Auch unerwartete Protagonisten betreten Flügges Bühne, etwa Eugen Kogon, Verfasser von »Der SS-Staat« und Mitbegründer der linkskatholischen Frankfurter Hefte. Kogon hatte 1927 die österreichische Staatsbürgerschaft erworben, war bis 1934 Chefredakteur des rechtskonservativen Österreichischen Beobachter gewesen und stand 1938 ebenfalls auf den Verhaftungslisten der Nationalsozialisten. Dass zu Kogons Lehrern neben Hans Kelsen Othmar Spann zählte, der mit seiner Studie »Faschismus und Korporativstaat« zu den Anregern des Austrofaschismus gehörte, animiert Flügge wiederum dazu, »interessante Parallelen« zwischen Kogon und Eric Voegelin zu ­erkennen, der ebenfalls in Wien aufwuchs und 1938 in die USA emigrierte, wo er als Theoretiker der »politischen Religionen« wirkte. Voegelin indessen hatte in frühen Jahren Kontakte zum George-Kreis, dessen elitistisches Selbstverständnis ihn prägte, während Kogons Linkskatholizismus die Nähe zur einfachen ­Bevölkerung kultivierte.

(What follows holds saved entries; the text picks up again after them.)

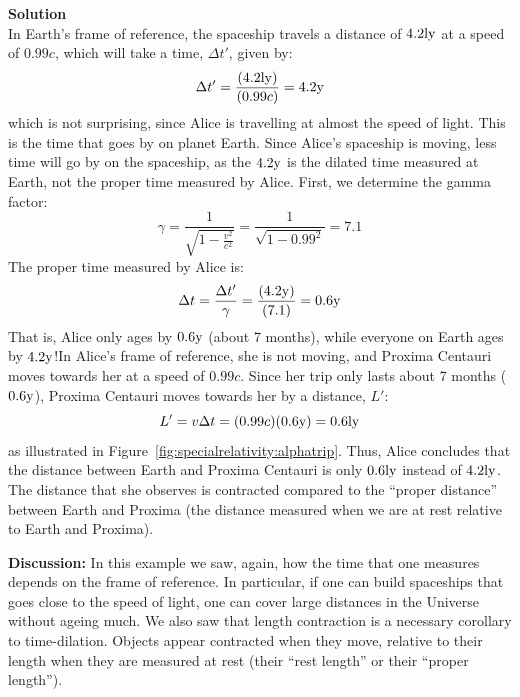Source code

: \begin{framed}
\begin{framed}
\textbf{Solution}\\
In Earth's frame of reference, the spaceship travels a distance of $4.2 {\rm ly}$ at a speed of $0.99c$, which will take a time, $\Delta t'$, given by:
\begin{equation}
\Delta t' = \frac{(4.2 {\rm ly})}{(0.99c)}=4.2 {\rm y}
\end{equation}
which is not surprising, since Alice is travelling at almost the speed of light. This is the time that goes by on planet Earth. Since Alice's spaceship is moving, less time will go by on the spaceship, as the $4.2 {\rm y}$ is the dilated time measured at Earth, not the proper time measured by Alice. First, we determine the gamma factor:
\begin{equation}
\gamma = \frac{1}{\sqrt{1-\frac{v^2}{c^2}}} =\frac{1}{\sqrt{1-0.99^2}}=7.1
\end{equation}
The proper time measured by Alice is:
\begin{equation}
\Delta t = \frac{\Delta t'}{\gamma}=\frac{(4.2 {\rm y})}{(7.1)}=0.6 {\rm y}
\end{equation}
That is, Alice only ages by $0.6 {\rm y}$ (about 7 months), while everyone on Earth ages by $4.2 {\rm y}$!In Alice's frame of reference, she is not moving, and Proxima Centauri moves towards her at a speed of $0.99c$. Since her trip only lasts about 7 months ($0.6 {\rm y}$), Proxima Centauri moves towards her by a distance, $L'$:
\begin{equation}
L'=v\Delta t=(0.99c)(0.6 {\rm y})=0.6 {\rm ly}
\end{equation}
as illustrated in Figure~\ref{fig:specialrelativity:alphatrip}. Thus, Alice concludes that the distance between Earth and Proxima Centauri is only $0.6 {\rm ly}$ instead of $4.2 {\rm ly}$. The distance that she observes is contracted compared to the ``proper distance'' between Earth and Proxima (the distance measured when we are at rest relative to Earth and Proxima).

\textbf{Discussion:} In this example we saw, again, how the time that one measures depends on the frame of reference. In particular, if one can build spaceships that goes close to the speed of light, one can cover large distances in the Universe without ageing much. We also saw that length contraction is a necessary corollary to time-dilation. Objects appear contracted when they move, relative to their length when they are measured at rest (their ``rest length'' or their ``proper length'').
\end{framed}
\end{framed}

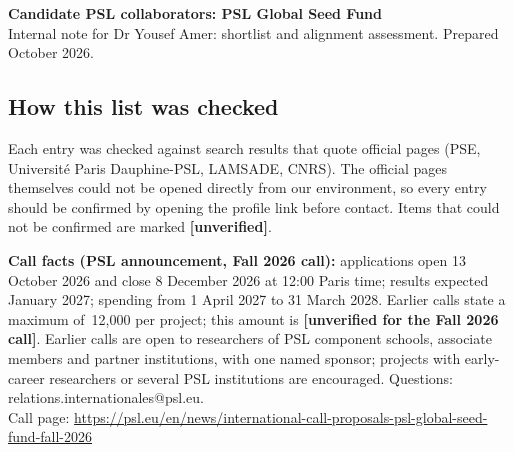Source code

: \documentclass[10pt]{article}
\begin{document}
{\Large\bfseries Candidate PSL collaborators: PSL Global Seed Fund}\\[2pt]
{\small Internal note for Dr Yousef Amer: shortlist and alignment assessment. Prepared October 2026.}

\subsection*{How this list was checked}
Each entry was checked against search results that quote official pages (PSE,
Universit\'e Paris Dauphine-PSL, LAMSADE, CNRS). The official pages themselves could
not be opened directly from our environment, so every entry should be confirmed by
opening the profile link before contact. Items that could not be confirmed are marked
\textbf{[unverified]}.

\textbf{Call facts (PSL announcement, Fall 2026 call):} applications open 13 October 2026
and close 8 December 2026 at 12:00 Paris time; results expected January 2027; spending
from 1 April 2027 to 31 March 2028. Earlier calls state a maximum of \texteuro\,12{,}000 per
project; this amount is \textbf{[unverified for the Fall 2026 call]}. Earlier calls are
open to researchers of PSL component schools, associate members and partner
institutions, with one named sponsor; projects with early-career researchers or several
PSL institutions are encouraged. Questions: relations.internationales@psl.eu.\\
Call page: \url{https://psl.eu/en/news/international-call-proposals-psl-global-seed-fund-fall-2026}
\end{document}
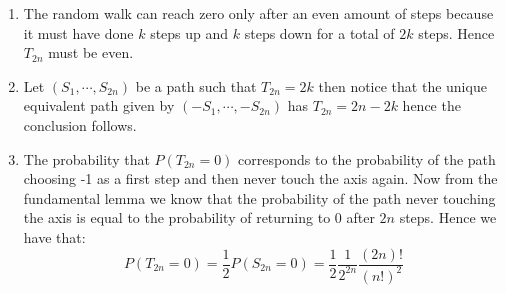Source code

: \documentclass[10pt,a4paper]{article}
\begin{document}
\begin{enumerate}

\item The random walk can reach zero only after an even amount of steps because it must have done $k$ steps up and $k$ steps down for a total of $2k$ steps. Hence $T_{2n}$ must be even.

\item Let $(S_1, \cdots, S_{2n})$ be a path such that $T_{2n} = 2k$ then notice that the unique equivalent path given by $(-S_1, \cdots, -S_{2n})$ has $T_{2n} = 2n - 2k$ hence the conclusion follows.

\item The probability that $P(T_{2n} = 0)$ corresponds to the probability of the path choosing -1 as a first step and then never touch the axis again. Now from the fundamental lemma we know that the probability of the path never touching the axis is equal to the probability of returning to 0 after $2n$ steps. Hence we have that:
\[
P(T_{2n} = 0) = \frac{1}{2} P(S_{2n} = 0) = \frac{1}{2} \frac{1}{2^{2n}} \frac{(2n)!}{(n!)^2}
\] 


\end{enumerate}
\end{document}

Flügges Neigung, überall »Parallelen« zwischen Personen zu entdecken, die kaum etwas anderes gemeinsam haben, als dass der Autor sie als Personal seiner Wien-Anek­doten braucht, führt immer wieder in die Irre, am drastischsten wohl, wenn er Freuds Lektüren biblischer Mythen mit Hitlers Versuch vergleicht, zum lebenden »Mythos« zu werden. Fragt man bei irgendeiner der zahllosen Geschichten, die Flügge lediglich am Rand des Datums des März 1938 miteinander assoziiert, genauer nach, erweist sich, was als Mosaik erscheint, bald als Kuddelmuddel angefangener oder zu früh abgebrochener, lässig recherchierter Anekdoten, deren Zusammenhang­losigkeit durch triviale Phantasie übertüncht wird. Dass »das goldene Wiener Herz«, als Freud die Stadt im Juni 1938 verließ, »jeden Glanz verloren« hatte, wie Flügge zu Protokoll gibt, lässt sich jedenfalls weder in Freuds Schriften noch in Wiener Chroniken, sondern nur im Wörterbuch der Gemeinplätze überprüfen.

 

Manfred Flügge: Stadt ohne Seele. Wien 1938, Aufbau-Verlag: Berlin 2018, 480 Seiten, 25 Euro.